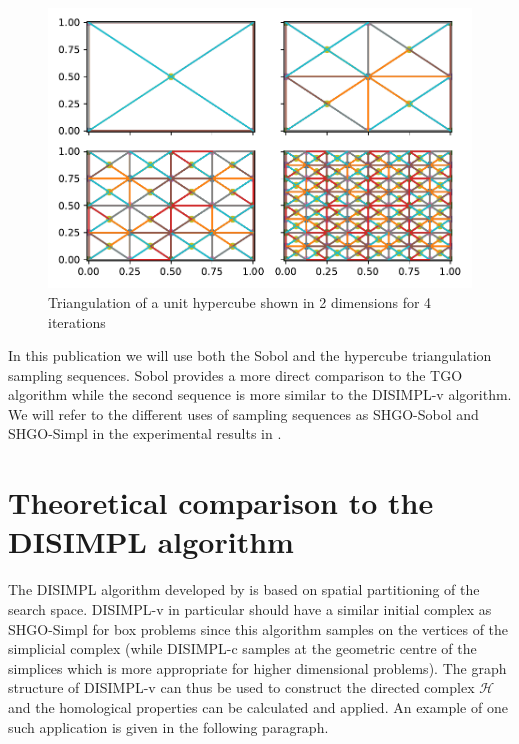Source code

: \begin{figure}
\centerline{\includegraphics[scale=1.0]{./Fig10.pdf}}
{\caption{Triangulation of a unit hypercube shown in 2 dimensions for 4 iterations  \label{fig:triangles} }}
\end{figure}

In this publication we will use both the Sobol and the hypercube triangulation sampling sequences. Sobol provides a more direct comparison to the TGO algorithm while the second sequence is more similar to the DISIMPL-v algorithm. We will refer to the different uses of sampling sequences as SHGO-Sobol and SHGO-Simpl in the experimental results in .

\section{Theoretical comparison to the DISIMPL algorithm}
The DISIMPL algorithm developed by \citeauthor{Paul2014b} \cite{Paul2014b, paulavivcius2014simplicial, Paul2014a} is based on spatial partitioning of the search space. DISIMPL-v in particular should have a similar initial complex as SHGO-Simpl for box problems since this algorithm samples on the vertices of the simplicial complex (while DISIMPL-c samples at the geometric centre of the simplices which is more appropriate for higher dimensional problems). The graph structure of DISIMPL-v can thus be used to construct the directed complex $\mathcal{H}$ and the homological properties can be calculated and applied. An example of one such application is given in the following paragraph.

━━━━━━━━━━━━━━━━━━━━

### PROBLEM STATEMENT
Copy out every line of the material above precisely, omitting the pictures.

### OUTPUT FOR THIS TASK
Source code

: \begin{figure}
\centerline{\includegraphics[scale=1.0]{./Fig10.pdf}}
{\caption{Triangulation of a unit hypercube shown in 2 dimensions for 4 iterations  \label{fig:triangles} }}
\end{figure}

In this publication we will use both the Sobol and the hypercube triangulation sampling sequences. Sobol provides a more direct comparison to the TGO algorithm while the second sequence is more similar to the DISIMPL-v algorithm. We will refer to the different uses of sampling sequences as SHGO-Sobol and SHGO-Simpl in the experimental results in .

\section{Theoretical comparison to the DISIMPL algorithm}
The DISIMPL algorithm developed by \citeauthor{Paul2014b} \cite{Paul2014b, paulavivcius2014simplicial, Paul2014a} is based on spatial partitioning of the search space. DISIMPL-v in particular should have a similar initial complex as SHGO-Simpl for box problems since this algorithm samples on the vertices of the simplicial complex (while DISIMPL-c samples at the geometric centre of the simplices which is more appropriate for higher dimensional problems). The graph structure of DISIMPL-v can thus be used to construct the directed complex $\mathcal{H}$ and the homological properties can be calculated and applied. An example of one such application is given in the following paragraph.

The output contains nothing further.